Brief: Print the line where "before using it." occurs and every line that follows it in the data below, ending with the last line, precisely as written.
(Excerpted records)
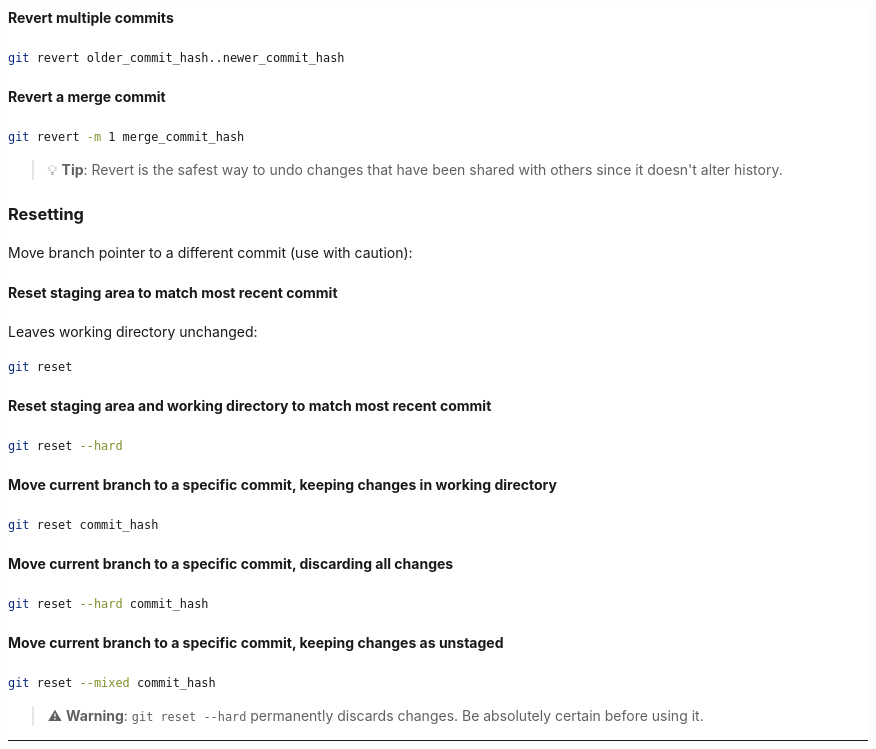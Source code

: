 #### Revert multiple commits

```sh
git revert older_commit_hash..newer_commit_hash
```

#### Revert a merge commit

```sh
git revert -m 1 merge_commit_hash
```

> 💡 **Tip**: Revert is the safest way to undo changes that have been shared with others since it doesn't alter history.

### Resetting

Move branch pointer to a different commit (use with caution):

#### Reset staging area to match most recent commit

Leaves working directory unchanged:

```sh
git reset
```

#### Reset staging area and working directory to match most recent commit

```sh
git reset --hard
```

#### Move current branch to a specific commit, keeping changes in working directory

```sh
git reset commit_hash
```

#### Move current branch to a specific commit, discarding all changes

```sh
git reset --hard commit_hash
```

#### Move current branch to a specific commit, keeping changes as unstaged

```sh
git reset --mixed commit_hash
```

> ⚠️ **Warning**: `git reset --hard` permanently discards changes. Be absolutely certain before using it.

---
(End Excerpted records)
Finished task:
> ⚠️ **Warning**: `git reset --hard` permanently discards changes. Be absolutely certain before using it.

---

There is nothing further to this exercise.